It is important therefore to recognize the centrality of hierarchy within the community of street traders and collective organizations in general. The frequent use of family metaphors to describe the bond between leaders and bases provides an entry point into understanding the nature of such hierarchies. Executive Committee members constantly referred to the familia gremial(family of organized street traders), and this phrase was a particular favorite of Don Braulio’s. He frequently explained problems with associations as family problems, saying that there are always problem children, or badly behaved children within any family. The Federation was in the parents’ position, where he was the father who loved his children but also disciplined them. He once explained parallelism (i.e., the establishment of a rival association) as "rebellious children looking for another father." Another Executive Committee member explained that the Federation leaders could not appeal directly to individual affiliates but had to go through the association; they could not go directly to the "grandchild," "because it’s your child that you have to defend, the directorio has to look after the base." An affiliate said to the Executive Committee member present at an assembly, "You have to back us up, we’re your children."

It is of course not unusual to describe political systems through the metaphor of the family (e.g., see Arendt 1998 [1958]), but understandings of family hierarchy are culturally specific. According to German Guaygua et al., authors of Ser joven en El Alto (2000), Aymara families are very authoritarian in terms of the expected relationship between parents, especially fathers, and children. Certainly, threatened corporal punishment in the form of the chicote, a small whip, is an important part of family life and the disciplining of young children. And according to official and NGO statistics, El Alto has a high incidence of domestic couple violence (Perez de Castaños 1999). Parents and older family members are also expected to be very involved in the life decisions made by their children; for example, they have a central role in approving who their children marry and in attempts to resolve marital difficulties for young couples (Lazar 2002a).

How authoritarian this actually is in practice is undoubtedly highly variable, and there has been little detailed ethnography on such matters. Some ethnographers would argue that parent—child relationships are not really authoritarian at all, and that the chicote is far more often threatened than used2 . The interest that parents have in helping their children to live well is in my experience most often represented, as one might expect, in terms of love, duty, and concern. There is also considerable emphasis placed rhetorically on the sacrifice that parents, especially mothers, make for their children. When Don Juan was mediating the conflict between the mother and her daughter described in chapter 6, he constantly repeated that parents would do anything for their children. In one particular rhetorical flourish, he said that he could kill for his children, that we all struggle in life only for the sake of our children; they did not ask to be born and we must love them. The corollary is that children must respect their mother and father. Families are not generally perceived as democratic institutions, in El Alto as elsewhere (cf Dietz 1985), but discipline and authority are balanced by sacrifice and service.

Within the street traders unions, the emphasis on family pulls against the more egalitarian relationship of compañero/a drawn from leftist discourse, which is equally if not more common.
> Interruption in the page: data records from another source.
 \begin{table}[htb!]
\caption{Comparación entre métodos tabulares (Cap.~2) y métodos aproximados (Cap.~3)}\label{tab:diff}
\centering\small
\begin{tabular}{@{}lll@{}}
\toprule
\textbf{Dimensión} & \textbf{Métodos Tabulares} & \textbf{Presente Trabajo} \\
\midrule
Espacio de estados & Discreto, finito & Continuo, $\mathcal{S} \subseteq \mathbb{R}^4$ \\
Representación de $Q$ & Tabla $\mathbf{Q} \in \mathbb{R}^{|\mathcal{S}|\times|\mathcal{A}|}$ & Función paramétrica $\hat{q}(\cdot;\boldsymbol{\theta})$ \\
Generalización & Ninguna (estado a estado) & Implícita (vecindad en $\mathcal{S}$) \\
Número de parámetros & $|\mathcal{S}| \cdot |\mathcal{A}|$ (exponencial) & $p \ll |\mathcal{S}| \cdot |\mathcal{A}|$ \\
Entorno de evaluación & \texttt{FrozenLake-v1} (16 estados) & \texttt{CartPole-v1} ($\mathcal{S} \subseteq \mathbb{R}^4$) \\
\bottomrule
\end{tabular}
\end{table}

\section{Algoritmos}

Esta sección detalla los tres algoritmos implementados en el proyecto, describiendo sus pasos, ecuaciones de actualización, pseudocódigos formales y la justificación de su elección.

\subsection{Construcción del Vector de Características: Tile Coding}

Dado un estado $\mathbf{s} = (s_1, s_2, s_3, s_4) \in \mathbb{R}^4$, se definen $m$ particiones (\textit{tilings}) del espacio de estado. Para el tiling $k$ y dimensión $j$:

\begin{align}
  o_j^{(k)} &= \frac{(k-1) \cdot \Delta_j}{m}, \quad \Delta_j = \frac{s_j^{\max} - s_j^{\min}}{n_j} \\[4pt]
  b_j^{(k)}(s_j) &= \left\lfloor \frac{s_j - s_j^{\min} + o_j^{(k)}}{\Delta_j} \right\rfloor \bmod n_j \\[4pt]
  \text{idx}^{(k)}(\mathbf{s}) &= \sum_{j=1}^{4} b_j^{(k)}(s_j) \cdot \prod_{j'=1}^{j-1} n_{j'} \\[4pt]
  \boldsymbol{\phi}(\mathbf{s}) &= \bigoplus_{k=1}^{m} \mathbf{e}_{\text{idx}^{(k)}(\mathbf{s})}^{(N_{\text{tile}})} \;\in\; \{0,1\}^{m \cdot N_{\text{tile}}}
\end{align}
Both are cultural resources that people draw on to understand and manage social relations, making claims for support from those higher up in the hierarchy, or alternatively giving advice to those less experienced. We might propose that different kinds of relationships dominate different levels of collectivity, certainly ideologically. The levels might be family, community or association, and federation, or even politics, where the family (parent-child) relationship is as described above, the community or association relationship is one between social equals, and the relationship between ordinary people and the federation leaders or politicians is characterized by that between the cacique/caudillo and his followers3 . Such a delineation would certainly work on an ideological level, but the ethnographic material shows the picture to be rather messier; at different times and for different purposes, all three of these kinds of relationships come to the fore as people draw on their extensive cultural repertoires to advance their interests and desires most effectively. It would therefore be unwise to take at face value the claims that leaders purely serve their bases and that associations are entirely egalitarian; conversely, it would also be wrong to view the relationship between leaders and base as completely one-directional.

Assembly-Based Democracy

Along with rotative leadership, the most persistent theme in the claims made by activists and intellectuals for a more democratic popular sphere is the community meeting or trade union assembly. For example, Gutierrez et al. (2000: 170) describe the culmination of the Water War in Cochabamba in the meeting held in the main square as follows:

In a few hours, in what will become the most extraordinary pedagogy of democracia asambleistica, with the square replete with workers from the city and the country, and through telephone and megaphone communication, [the people] follow the course of the negotiations between their leaders and the governmental commission. The points of the agreement are approved or rejected by the same council that at the end of the day takes control over its decisions. ... Today, the gathered multitude deliberates directly; it proposes, rejects, modifies and approves. The leaders only transmit. Once more, the power of decision-making is reappropriated by the social structures, which, in their act of radical political insurgence, they removed the delegative habit of state power, to exercise [power] themselves.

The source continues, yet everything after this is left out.